John Arensmeyer, founder and CEO of the Small Business Majority, argues that there is a lack of participation due to a lack of awareness -- that is, small business owners simply don't know about the credit.  However, surveys of relevant parties suggest that this isn't the case.

  • A report from the Treasury Department's inspector general explains that the IRS has tried hard to educate small business owners and tax professionals about the tax credit.
  • A survey of more than 300 small business owners undertaken by the Small Business and Entrepreneurship Council a year ago showed that most business owners knew of the credit, with only 20 percent saying that they were unaware of the tax benefit.
  • A majority (51 percent) of respondents said that while they knew about the credit, they were not taking advantage of it because either "their business was not eligible," the credit was "too small" or offered "no real benefit," or the credit was "too complex."

These surveys suggest that though many businesses are ineligible for the tax credit, even those that are elect not to pursue it.  Further analysis of the financial decisions involved suggests that this decision is a well-informed one.

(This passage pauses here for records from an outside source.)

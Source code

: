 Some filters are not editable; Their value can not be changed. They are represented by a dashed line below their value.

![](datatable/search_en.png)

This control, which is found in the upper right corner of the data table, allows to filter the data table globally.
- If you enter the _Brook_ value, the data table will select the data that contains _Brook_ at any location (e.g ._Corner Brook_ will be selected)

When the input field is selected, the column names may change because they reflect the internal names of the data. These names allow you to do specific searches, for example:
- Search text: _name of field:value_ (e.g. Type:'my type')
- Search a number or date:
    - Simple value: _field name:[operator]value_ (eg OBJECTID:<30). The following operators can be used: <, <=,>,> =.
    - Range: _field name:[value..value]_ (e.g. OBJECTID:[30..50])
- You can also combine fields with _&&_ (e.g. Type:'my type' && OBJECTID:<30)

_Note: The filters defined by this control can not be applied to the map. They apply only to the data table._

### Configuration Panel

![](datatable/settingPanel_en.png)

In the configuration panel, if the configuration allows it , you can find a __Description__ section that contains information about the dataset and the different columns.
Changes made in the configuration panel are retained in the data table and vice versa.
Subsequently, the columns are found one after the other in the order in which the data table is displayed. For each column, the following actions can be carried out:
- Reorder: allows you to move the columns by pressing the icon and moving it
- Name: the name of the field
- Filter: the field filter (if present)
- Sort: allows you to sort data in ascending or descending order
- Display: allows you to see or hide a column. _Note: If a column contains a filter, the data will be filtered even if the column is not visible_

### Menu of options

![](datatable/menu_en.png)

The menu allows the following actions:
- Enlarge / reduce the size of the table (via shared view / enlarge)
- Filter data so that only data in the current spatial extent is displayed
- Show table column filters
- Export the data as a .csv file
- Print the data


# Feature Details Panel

  • The average credit is $800 per employee, the Small Business Majority and Families USA reports.
  • However, analysis by the Kaiser Family Foundation shows that the average premium for health insurance at a small business in 2011 was $5,328 for single employees and $14,098 for family coverage.
  • Since an employer needs to pay for half the premium to get the credit, that means incurring a cost of $2,664 for employee-only coverage in return for a credit of $800.
  • Moreover, the credit only lasts for six years, while the cost of insurance will continue indefinitely, and is likely to increase, given historical trends.